Aynı anda hem ağlatabilen hem de güldürebilen şarkılar.
66
Morrissey, halihazırda pop müziğin Oscar Wilde’ı olmaya niyetliydi. Ancak The Smiths’in üçüncü albümüyle ilk kez bu ünvana aday gibi görünüyor. Sonu gelmeyen umutsuzluk ve Johnny Marr’ın çınlayan gitarları arasındaki kimyasal reaksiyon, indie rock’ın sıklıkla taklit edilen ama asla kopyalanamayan formülü oldu. Albüm, eğlenceli bir hisse de sahip olan hüzünlü şarkılardan oluşuyor.
The Queen Is Dead, Moz’un yıldızlıktan (Frankly, Mr. Shankly) bekarlığa (Never Had No One Ever) ve her zamanki sınırsız kendine acıma dünyasına (Bigmouth Strikes Again, The Boy with the Thorn In His Side) kadar her şeyle ilgili endişelerini ele alan en dramatik ya da belki melodramatik The Smiths albümü olarak anılmaya devam ediyor. Dahası, yine Bigmouth Strikes Again’de Jeanne d’Arc’ın nasıl hissettiğini bildiğini herkese ilan ediyor.

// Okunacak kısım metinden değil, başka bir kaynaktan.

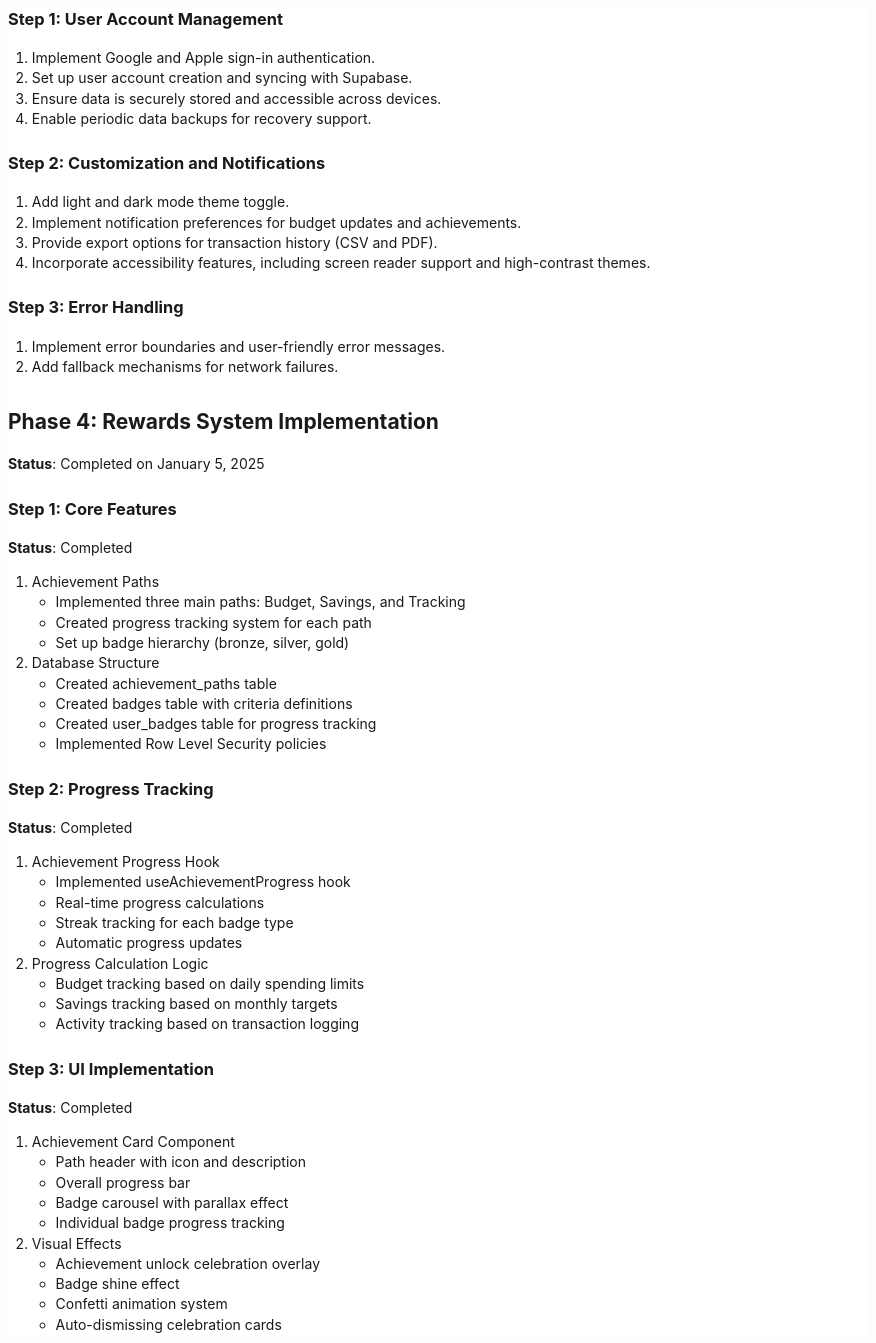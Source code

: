 ### Step 1: User Account Management
1. Implement Google and Apple sign-in authentication.
2. Set up user account creation and syncing with Supabase.
3. Ensure data is securely stored and accessible across devices.
4. Enable periodic data backups for recovery support.

### Step 2: Customization and Notifications
1. Add light and dark mode theme toggle.
2. Implement notification preferences for budget updates and achievements.
3. Provide export options for transaction history (CSV and PDF).
4. Incorporate accessibility features, including screen reader support and high-contrast themes.

### Step 3: Error Handling
1. Implement error boundaries and user-friendly error messages.
2. Add fallback mechanisms for network failures.

## Phase 4: Rewards System Implementation
**Status**: Completed on January 5, 2025

### Step 1: Core Features
**Status**: Completed
1. Achievement Paths
   - Implemented three main paths: Budget, Savings, and Tracking
   - Created progress tracking system for each path
   - Set up badge hierarchy (bronze, silver, gold)
2. Database Structure
   - Created achievement_paths table
   - Created badges table with criteria definitions
   - Created user_badges table for progress tracking
   - Implemented Row Level Security policies

### Step 2: Progress Tracking
**Status**: Completed
1. Achievement Progress Hook
   - Implemented useAchievementProgress hook
   - Real-time progress calculations
   - Streak tracking for each badge type
   - Automatic progress updates
2. Progress Calculation Logic
   - Budget tracking based on daily spending limits
   - Savings tracking based on monthly targets
   - Activity tracking based on transaction logging

### Step 3: UI Implementation
**Status**: Completed
1. Achievement Card Component
   - Path header with icon and description
   - Overall progress bar
   - Badge carousel with parallax effect
   - Individual badge progress tracking
2. Visual Effects
   - Achievement unlock celebration overlay
   - Badge shine effect
   - Confetti animation system
   - Auto-dismissing celebration cards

Albümün kendi kendine parodik yaklaşımı belki de en çok, “Eğer çift katlı bir otobüs bize çarparsa/Senin yanında ölmek, ölmek için cennet yoludur” diye mırıldandığı inanılmaz romantik There Is a Light That Never Goes Out’un heyecan verici ürpertisinde işe yarıyor. Daha önce hiçbir grup bu kadar açık şekilde itirafçı ve konuşkan, aynı zamanda kasıtlı olarak samimi ve küstah olmamıştı.
“İster inan ister inanma; The Smiths kadın vokal gruplarını elektro gitarla kesiştiriyordu.”